• Stored data:

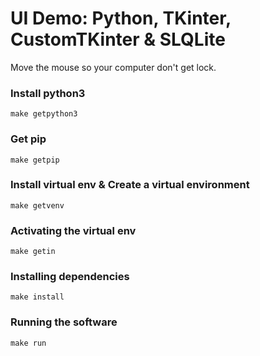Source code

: # UI Demo: Python, TKinter, CustomTKinter & SLQLite

Move the mouse so your computer don't get lock.

### Install python3
```
make getpython3
```

### Get pip
```
make getpip
```

### Install virtual env & Create a virtual environment
```
make getvenv
```

### Activating the virtual env
```
make getin
```

### Installing dependencies
```
make install
```

### Running the software
```
make run
```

• Prompt:
From the entries above, copy every line where the word "make" shows up.

• Result below:
make getpython3
make getpip
make getvenv
make getin
make install
make run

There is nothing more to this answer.